THE ROSIE PROJECT was Simsion’s first novel and centered on Don’s highly motivated and controlled efforts to locate the woman of his dreams. When he finds Rosie, he knows that his life is going to change, but he can only look at the new territory through his super-scientist glasses --- everything can still be controlled and manipulated, he thinks. Of course he was wrong, but the wrong turned out so right. Will it this time, too?

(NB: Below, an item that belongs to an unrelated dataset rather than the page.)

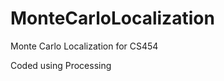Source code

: MonteCarloLocalization
======================

Monte Carlo Localization for CS454


Coded using Processing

Like Rain Man, Don has many challenges in life, but intelligence is not one. He uses his big brain to create situations that he thinks exhibit the kind of exceptional forethought for which he is known, but instead he ends up making a lot of bumbling craziness in his wake. THE ROSIE EFFECT is an entertaining look at a man who wants to make everything perfect and, in doing so, makes everything much less than that. I do think that the very important character of Rosie gets a bit lost in the course of Don’s lunacy. I suppose that works well in the long run since Don’s losing sight of the most important person in his life is the most important problem he has to solve in the book. But it takes some of the fun out of the camaraderie, since Rosie is such a nice contrast to Don’s buttoned-up character.
THE ROSIE EFFECT will be popular with any readers for whom relationships, babies, and the myriad of nutty and life-changing events in adult life have an effect. They will fall comfortably under its spell. The humor is gentle, like a nice sitcom after a hard day’s work. I can’t wait to see what happens after the baby comes, but I bet Simsion is working on that right now.